In uno dei suoi ultimi libri, «Acqua», lei spiega come, nel tempo della crisi sociale e ambientale, l’antropocene, è essenziale ripensare l’acqua per ritrovarne la forza simbolica e la potenza vitale per lasciarci ispirare a nuovi stili di vita.
«Il testo prova a guardare all’acqua con un approccio marcatamente interdisciplinare. Da un lato, tratta una serie di questioni immediatamente legate alla dimensione ecologica, ai cambiamenti a cui va incontro l ’accessibilità dell’acqua in questa fase di mutamento climatico. Dall’altro, con uno sguardo all’indietro cerca di capire come il legame con l’acqua abbia influenzato le forme della civiltà umana sul piano dell’organizzazione sociale e su quello simbolico. Lo studio, congiungendo idee diverse, vuole contribuire a una c ultura dell’acqua in un tempo in cui essa, come molti altri universi ambientali, viene data per scontata, mentre è un bene prezioso, essenziale per la vita, da prendere in considerazione in tutto il suo spessore e da valorizzare appieno».
Possiamo definire Francesco il Papa del creato?
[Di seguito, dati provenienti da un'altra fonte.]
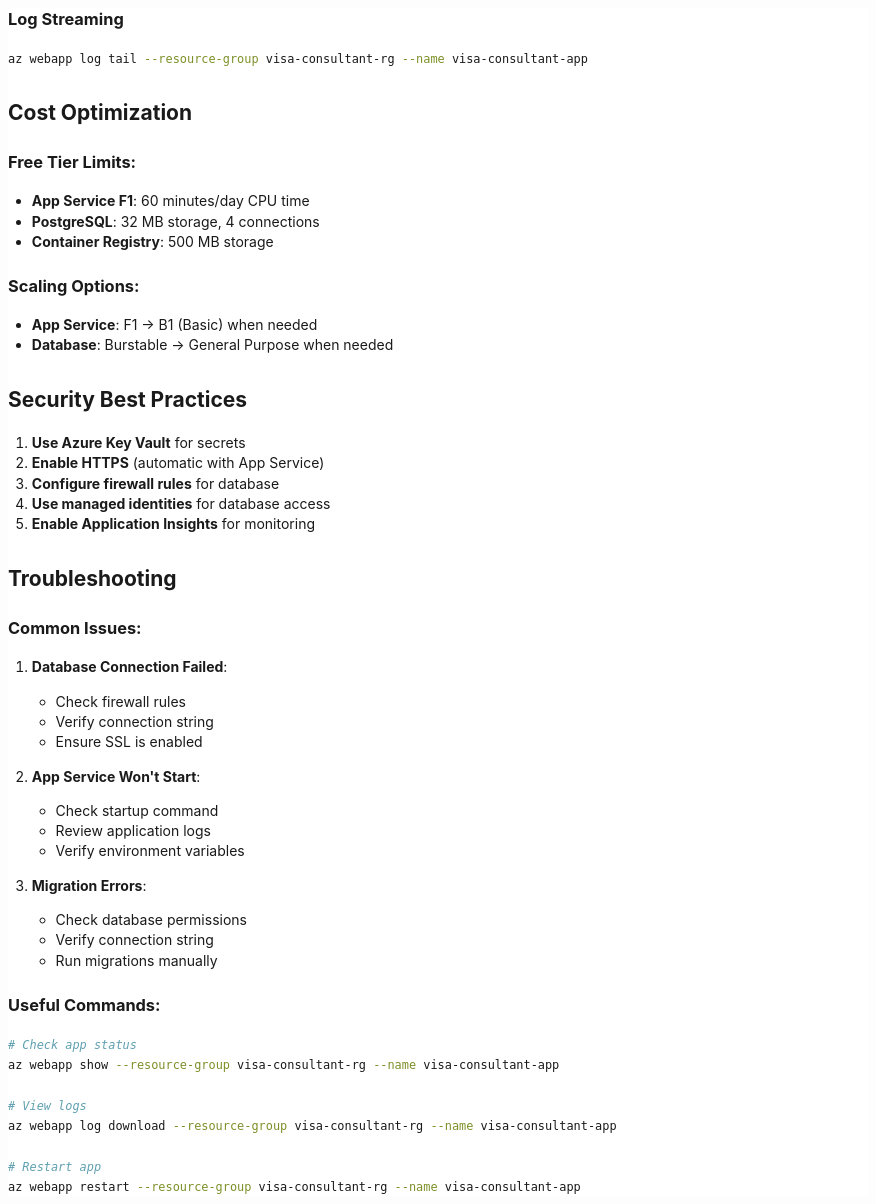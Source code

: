 ### Log Streaming
```bash
az webapp log tail --resource-group visa-consultant-rg --name visa-consultant-app
```

## Cost Optimization

### Free Tier Limits:
- **App Service F1**: 60 minutes/day CPU time
- **PostgreSQL**: 32 MB storage, 4 connections
- **Container Registry**: 500 MB storage

### Scaling Options:
- **App Service**: F1 → B1 (Basic) when needed
- **Database**: Burstable → General Purpose when needed

## Security Best Practices

1. **Use Azure Key Vault** for secrets
2. **Enable HTTPS** (automatic with App Service)
3. **Configure firewall rules** for database
4. **Use managed identities** for database access
5. **Enable Application Insights** for monitoring

## Troubleshooting

### Common Issues:

1. **Database Connection Failed**:
   - Check firewall rules
   - Verify connection string
   - Ensure SSL is enabled

2. **App Service Won't Start**:
   - Check startup command
   - Review application logs
   - Verify environment variables

3. **Migration Errors**:
   - Check database permissions
   - Verify connection string
   - Run migrations manually

### Useful Commands:
```bash
# Check app status
az webapp show --resource-group visa-consultant-rg --name visa-consultant-app

# View logs
az webapp log download --resource-group visa-consultant-rg --name visa-consultant-app

# Restart app
az webapp restart --resource-group visa-consultant-rg --name visa-consultant-app
```
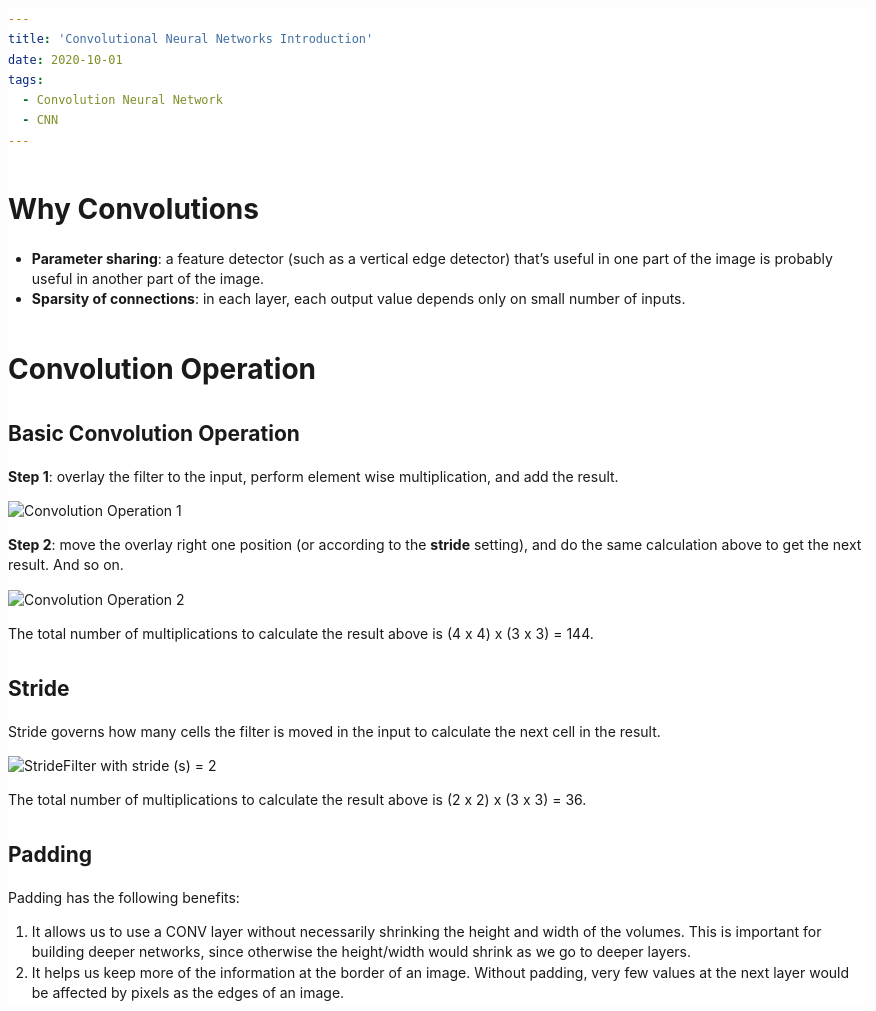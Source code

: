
 ```yaml
---
title: 'Convolutional Neural Networks Introduction'
date: 2020-10-01
tags:
  - Convolution Neural Network
  - CNN
---
```


# Why Convolutions

- **Parameter sharing**: a feature detector (such as a vertical edge detector) that’s useful in one part of the image is probably useful in another part of the image.
- **Sparsity of connections**: in each layer, each output value depends only on small number of inputs.

# Convolution Operation

## Basic Convolution Operation

**Step 1**: overlay the filter to the input, perform element wise multiplication, and add the result.

![Convolution Operation 1](https://indoml.files.wordpress.com/2018/03/convolution-operation-14.png?w=736)



**Step 2**: move the overlay right one position (or according to the **stride** setting), and do the same calculation above to get the next result. And so on.

![Convolution Operation 2](https://indoml.files.wordpress.com/2018/03/convolution-operation-24.png?w=726&h=307)

The total number of multiplications to calculate the result above is (4 x 4) x (3 x 3) = 144.

## Stride

Stride governs how many cells the filter is moved in the input to calculate the next cell in the result.

![Stride](https://indoml.files.wordpress.com/2018/03/stride.png?w=736)Filter with stride (s) = 2

The total number of multiplications to calculate the result above is (2 x 2) x (3 x 3) = 36.

## Padding

Padding has the following benefits:

1. It allows us to use a CONV layer without necessarily shrinking the height and width of the volumes. This is important for building deeper networks, since otherwise the height/width would shrink as we go to deeper layers.
2. It helps us keep more of the information at the border of an image. Without padding, very few values at the next layer would be affected by pixels as the edges of an image.

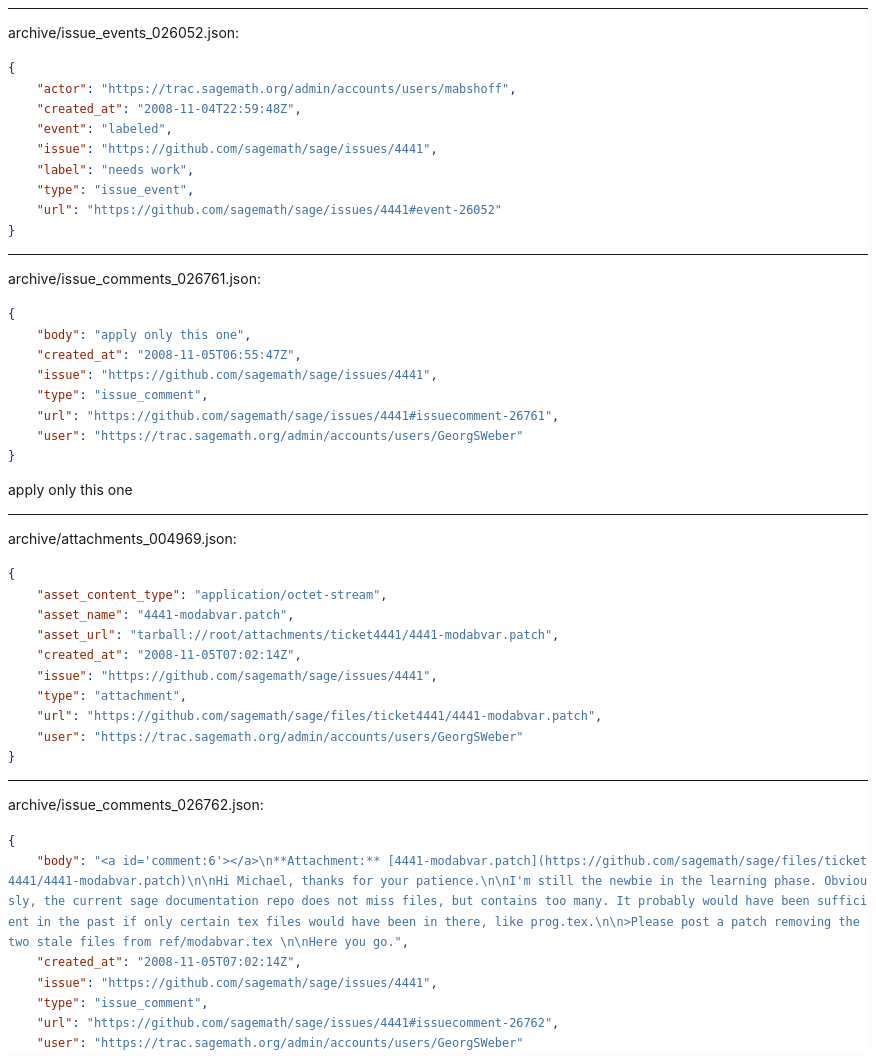 

---

archive/issue_events_026052.json:
```json
{
    "actor": "https://trac.sagemath.org/admin/accounts/users/mabshoff",
    "created_at": "2008-11-04T22:59:48Z",
    "event": "labeled",
    "issue": "https://github.com/sagemath/sage/issues/4441",
    "label": "needs work",
    "type": "issue_event",
    "url": "https://github.com/sagemath/sage/issues/4441#event-26052"
}
```



---

archive/issue_comments_026761.json:
```json
{
    "body": "apply only this one",
    "created_at": "2008-11-05T06:55:47Z",
    "issue": "https://github.com/sagemath/sage/issues/4441",
    "type": "issue_comment",
    "url": "https://github.com/sagemath/sage/issues/4441#issuecomment-26761",
    "user": "https://trac.sagemath.org/admin/accounts/users/GeorgSWeber"
}
```

apply only this one



---

archive/attachments_004969.json:
```json
{
    "asset_content_type": "application/octet-stream",
    "asset_name": "4441-modabvar.patch",
    "asset_url": "tarball://root/attachments/ticket4441/4441-modabvar.patch",
    "created_at": "2008-11-05T07:02:14Z",
    "issue": "https://github.com/sagemath/sage/issues/4441",
    "type": "attachment",
    "url": "https://github.com/sagemath/sage/files/ticket4441/4441-modabvar.patch",
    "user": "https://trac.sagemath.org/admin/accounts/users/GeorgSWeber"
}
```



---

archive/issue_comments_026762.json:
```json
{
    "body": "<a id='comment:6'></a>\n**Attachment:** [4441-modabvar.patch](https://github.com/sagemath/sage/files/ticket4441/4441-modabvar.patch)\n\nHi Michael, thanks for your patience.\n\nI'm still the newbie in the learning phase. Obviously, the current sage documentation repo does not miss files, but contains too many. It probably would have been sufficient in the past if only certain tex files would have been in there, like prog.tex.\n\n>Please post a patch removing the two stale files from ref/modabvar.tex \n\nHere you go.",
    "created_at": "2008-11-05T07:02:14Z",
    "issue": "https://github.com/sagemath/sage/issues/4441",
    "type": "issue_comment",
    "url": "https://github.com/sagemath/sage/issues/4441#issuecomment-26762",
    "user": "https://trac.sagemath.org/admin/accounts/users/GeorgSWeber"
```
«Da un da un lato faccio resistenza perché Francesco è stato un innovatore potente su una varietà di piani. È stato certamente colui che si è lasciato ispirare dal Santo di Assisi per amare e custodire il creato. Al contempo, ha innovato in modo potente il modo in cui leggiamo il Vangelo e ne traiamo le conseguenze etiche anche su molti altri versanti. Usiamo pure un’etichetta del genere, ma non in senso riduttivo. Francesco è stato molto, molto di più. Proprio questa ricchezza, questa sua fedeltà al Vangelo da un lato e ai segni dei tempi dall’altro gli ha concesso di aprire piste che noi abbiamo potuto seguire con gioia, essendo potentemente stimolati da lui. Comunque, quello che lui ha riferito a Francesco d’Assisi, l’uomo che ama e custodisce il creato, mi sentirei di applicarlo a Francesco di Roma. Dieci anni fa la Laudato si’ ha rilanciato con forza il tema ambientale: è stato il documento pontificio che ha avuto la massima risonanza sia come numero di citazioni sui media sia come varietà di soggetti che vi si sono riferiti. Si pensi che “Nature” (una delle riviste scientifiche più antiche e prestigiose, ndr) ha dedicato un numero speciale alla Laudato si’: un fatto assolutamente inedito».